REQUIRED WORK:
What is wanted is every line below from the one with "## 感谢/ Thanks" up to and including the one with "在 C++ 中，CAS", retyped exactly, pictures excluded, nothing else.

(Stored items from a collection)
□ □ □

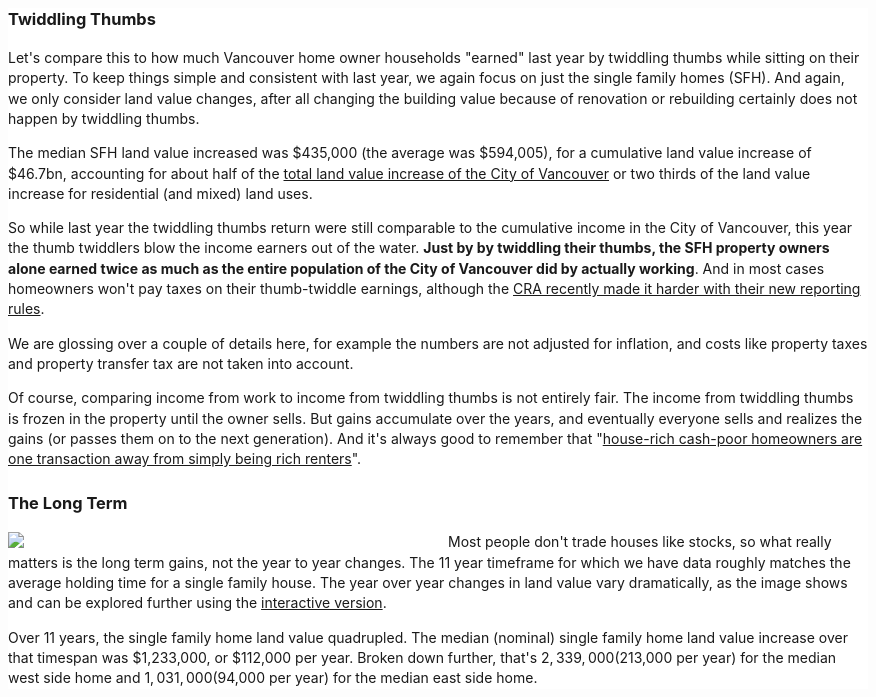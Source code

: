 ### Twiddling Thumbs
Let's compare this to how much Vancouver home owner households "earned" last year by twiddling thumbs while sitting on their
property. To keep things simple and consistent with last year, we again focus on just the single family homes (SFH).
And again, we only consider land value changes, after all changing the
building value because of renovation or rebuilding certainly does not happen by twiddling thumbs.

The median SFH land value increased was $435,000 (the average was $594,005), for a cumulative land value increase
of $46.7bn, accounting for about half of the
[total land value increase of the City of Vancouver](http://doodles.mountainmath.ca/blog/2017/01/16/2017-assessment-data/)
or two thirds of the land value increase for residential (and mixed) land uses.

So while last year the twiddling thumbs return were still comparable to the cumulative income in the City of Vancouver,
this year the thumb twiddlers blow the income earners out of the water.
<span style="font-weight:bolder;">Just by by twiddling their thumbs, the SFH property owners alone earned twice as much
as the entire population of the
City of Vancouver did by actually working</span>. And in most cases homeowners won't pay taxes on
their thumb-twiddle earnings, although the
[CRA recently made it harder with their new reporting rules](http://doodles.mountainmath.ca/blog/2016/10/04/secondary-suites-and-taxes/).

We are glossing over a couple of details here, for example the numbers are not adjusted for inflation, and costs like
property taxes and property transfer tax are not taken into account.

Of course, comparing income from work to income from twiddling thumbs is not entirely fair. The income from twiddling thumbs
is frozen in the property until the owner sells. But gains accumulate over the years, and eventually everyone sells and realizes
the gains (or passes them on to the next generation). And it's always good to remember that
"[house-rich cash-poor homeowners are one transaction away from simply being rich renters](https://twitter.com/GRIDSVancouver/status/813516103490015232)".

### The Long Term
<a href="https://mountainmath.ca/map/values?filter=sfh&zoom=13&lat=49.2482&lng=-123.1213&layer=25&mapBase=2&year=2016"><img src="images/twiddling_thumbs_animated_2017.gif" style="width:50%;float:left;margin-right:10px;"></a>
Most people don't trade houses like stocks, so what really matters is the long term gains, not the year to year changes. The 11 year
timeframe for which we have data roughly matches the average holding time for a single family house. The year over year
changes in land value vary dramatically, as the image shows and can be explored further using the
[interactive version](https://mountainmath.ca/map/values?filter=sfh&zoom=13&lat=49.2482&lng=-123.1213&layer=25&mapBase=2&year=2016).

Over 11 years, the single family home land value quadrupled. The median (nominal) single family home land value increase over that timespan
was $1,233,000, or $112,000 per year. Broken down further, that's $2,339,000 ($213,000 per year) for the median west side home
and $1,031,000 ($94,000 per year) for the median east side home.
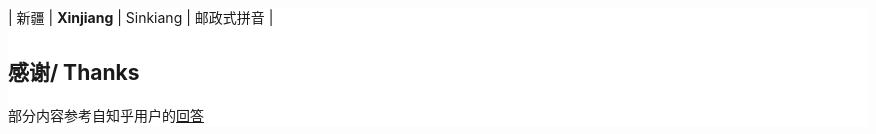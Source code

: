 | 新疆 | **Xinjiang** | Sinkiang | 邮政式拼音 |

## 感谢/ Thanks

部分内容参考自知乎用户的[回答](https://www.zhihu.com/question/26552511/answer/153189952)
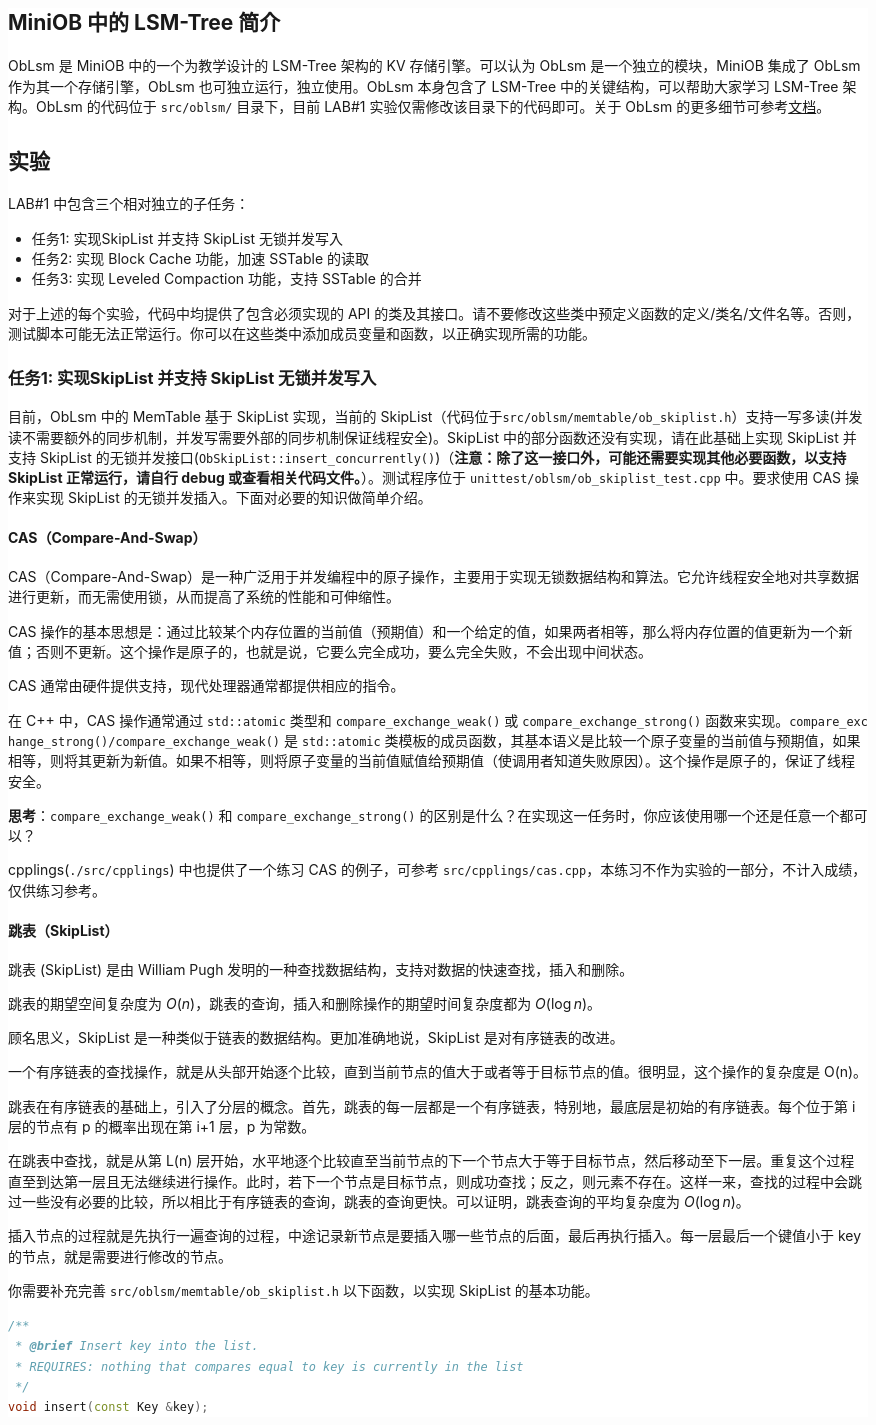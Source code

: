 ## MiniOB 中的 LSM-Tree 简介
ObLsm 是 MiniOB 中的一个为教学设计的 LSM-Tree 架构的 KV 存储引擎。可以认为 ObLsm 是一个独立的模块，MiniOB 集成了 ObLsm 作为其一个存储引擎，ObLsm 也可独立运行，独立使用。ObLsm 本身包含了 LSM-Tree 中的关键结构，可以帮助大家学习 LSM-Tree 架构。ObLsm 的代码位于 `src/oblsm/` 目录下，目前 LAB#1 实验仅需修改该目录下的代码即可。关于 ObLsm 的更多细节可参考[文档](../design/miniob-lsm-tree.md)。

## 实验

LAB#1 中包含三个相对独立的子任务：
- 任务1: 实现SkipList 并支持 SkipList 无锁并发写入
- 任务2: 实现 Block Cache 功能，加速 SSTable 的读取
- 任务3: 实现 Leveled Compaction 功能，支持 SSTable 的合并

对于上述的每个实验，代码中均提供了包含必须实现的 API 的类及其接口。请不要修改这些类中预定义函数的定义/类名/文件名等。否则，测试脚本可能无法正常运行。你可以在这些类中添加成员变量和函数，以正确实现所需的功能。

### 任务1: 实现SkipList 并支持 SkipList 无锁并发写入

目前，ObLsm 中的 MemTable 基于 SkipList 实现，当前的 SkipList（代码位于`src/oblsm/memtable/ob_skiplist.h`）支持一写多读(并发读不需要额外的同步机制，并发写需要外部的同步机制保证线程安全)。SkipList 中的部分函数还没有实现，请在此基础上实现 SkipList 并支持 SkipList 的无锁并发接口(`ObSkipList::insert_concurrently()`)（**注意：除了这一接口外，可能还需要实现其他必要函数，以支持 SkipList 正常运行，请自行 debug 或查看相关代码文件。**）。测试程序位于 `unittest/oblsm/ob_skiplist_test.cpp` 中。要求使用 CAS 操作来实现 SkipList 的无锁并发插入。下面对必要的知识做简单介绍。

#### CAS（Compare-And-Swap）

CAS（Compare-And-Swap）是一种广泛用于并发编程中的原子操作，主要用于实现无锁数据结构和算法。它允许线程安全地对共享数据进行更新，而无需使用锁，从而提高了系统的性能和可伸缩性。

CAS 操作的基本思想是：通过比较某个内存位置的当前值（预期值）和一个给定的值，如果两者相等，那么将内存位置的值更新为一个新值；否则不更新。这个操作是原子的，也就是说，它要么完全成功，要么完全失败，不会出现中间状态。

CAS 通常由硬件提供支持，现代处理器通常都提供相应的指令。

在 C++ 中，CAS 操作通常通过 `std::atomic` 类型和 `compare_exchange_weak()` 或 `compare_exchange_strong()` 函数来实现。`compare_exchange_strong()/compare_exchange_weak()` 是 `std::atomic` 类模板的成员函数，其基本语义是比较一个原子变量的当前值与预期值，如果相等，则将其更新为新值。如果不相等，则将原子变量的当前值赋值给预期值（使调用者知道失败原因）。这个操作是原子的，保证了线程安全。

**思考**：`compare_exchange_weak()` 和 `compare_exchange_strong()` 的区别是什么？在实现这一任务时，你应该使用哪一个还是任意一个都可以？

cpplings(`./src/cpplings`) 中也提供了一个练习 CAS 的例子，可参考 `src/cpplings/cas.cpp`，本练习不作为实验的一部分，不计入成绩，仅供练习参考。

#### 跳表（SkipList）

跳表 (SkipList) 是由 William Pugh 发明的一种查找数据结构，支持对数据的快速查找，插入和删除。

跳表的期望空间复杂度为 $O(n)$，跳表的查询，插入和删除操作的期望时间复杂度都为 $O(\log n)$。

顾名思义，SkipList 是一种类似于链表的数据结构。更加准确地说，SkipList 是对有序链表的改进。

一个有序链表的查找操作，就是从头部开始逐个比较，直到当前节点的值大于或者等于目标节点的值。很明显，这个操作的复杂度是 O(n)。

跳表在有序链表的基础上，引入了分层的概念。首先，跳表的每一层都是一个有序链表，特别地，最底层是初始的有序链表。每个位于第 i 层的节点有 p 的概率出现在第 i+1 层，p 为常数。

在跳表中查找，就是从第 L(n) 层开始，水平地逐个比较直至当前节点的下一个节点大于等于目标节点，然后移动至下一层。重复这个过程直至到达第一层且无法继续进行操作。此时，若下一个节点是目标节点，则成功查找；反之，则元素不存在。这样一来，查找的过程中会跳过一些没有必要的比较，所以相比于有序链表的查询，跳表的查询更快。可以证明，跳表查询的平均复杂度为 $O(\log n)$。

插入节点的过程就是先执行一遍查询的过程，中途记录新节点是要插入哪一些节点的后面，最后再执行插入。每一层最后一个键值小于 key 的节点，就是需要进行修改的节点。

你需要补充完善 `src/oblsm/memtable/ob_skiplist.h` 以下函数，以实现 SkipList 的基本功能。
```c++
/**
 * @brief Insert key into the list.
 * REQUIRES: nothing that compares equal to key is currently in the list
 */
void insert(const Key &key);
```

□ □ □

EXERCISE ANSWER:
## 感谢/ Thanks

部分内容参考自知乎用户的[回答](https://www.zhihu.com/question/26552511/answer/153189952)
Source code

: ## MiniOB 中的 LSM-Tree 简介
ObLsm 是 MiniOB 中的一个为教学设计的 LSM-Tree 架构的 KV 存储引擎。可以认为 ObLsm 是一个独立的模块，MiniOB 集成了 ObLsm 作为其一个存储引擎，ObLsm 也可独立运行，独立使用。ObLsm 本身包含了 LSM-Tree 中的关键结构，可以帮助大家学习 LSM-Tree 架构。ObLsm 的代码位于 `src/oblsm/` 目录下，目前 LAB#1 实验仅需修改该目录下的代码即可。关于 ObLsm 的更多细节可参考[文档](../design/miniob-lsm-tree.md)。

## 实验

LAB#1 中包含三个相对独立的子任务：
- 任务1: 实现SkipList 并支持 SkipList 无锁并发写入
- 任务2: 实现 Block Cache 功能，加速 SSTable 的读取
- 任务3: 实现 Leveled Compaction 功能，支持 SSTable 的合并

对于上述的每个实验，代码中均提供了包含必须实现的 API 的类及其接口。请不要修改这些类中预定义函数的定义/类名/文件名等。否则，测试脚本可能无法正常运行。你可以在这些类中添加成员变量和函数，以正确实现所需的功能。

### 任务1: 实现SkipList 并支持 SkipList 无锁并发写入

目前，ObLsm 中的 MemTable 基于 SkipList 实现，当前的 SkipList（代码位于`src/oblsm/memtable/ob_skiplist.h`）支持一写多读(并发读不需要额外的同步机制，并发写需要外部的同步机制保证线程安全)。SkipList 中的部分函数还没有实现，请在此基础上实现 SkipList 并支持 SkipList 的无锁并发接口(`ObSkipList::insert_concurrently()`)（**注意：除了这一接口外，可能还需要实现其他必要函数，以支持 SkipList 正常运行，请自行 debug 或查看相关代码文件。**）。测试程序位于 `unittest/oblsm/ob_skiplist_test.cpp` 中。要求使用 CAS 操作来实现 SkipList 的无锁并发插入。下面对必要的知识做简单介绍。

#### CAS（Compare-And-Swap）

CAS（Compare-And-Swap）是一种广泛用于并发编程中的原子操作，主要用于实现无锁数据结构和算法。它允许线程安全地对共享数据进行更新，而无需使用锁，从而提高了系统的性能和可伸缩性。

CAS 操作的基本思想是：通过比较某个内存位置的当前值（预期值）和一个给定的值，如果两者相等，那么将内存位置的值更新为一个新值；否则不更新。这个操作是原子的，也就是说，它要么完全成功，要么完全失败，不会出现中间状态。

CAS 通常由硬件提供支持，现代处理器通常都提供相应的指令。

在 C++ 中，CAS 操作通常通过 `std::atomic` 类型和 `compare_exchange_weak()` 或 `compare_exchange_strong()` 函数来实现。`compare_exchange_strong()/compare_exchange_weak()` 是 `std::atomic` 类模板的成员函数，其基本语义是比较一个原子变量的当前值与预期值，如果相等，则将其更新为新值。如果不相等，则将原子变量的当前值赋值给预期值（使调用者知道失败原因）。这个操作是原子的，保证了线程安全。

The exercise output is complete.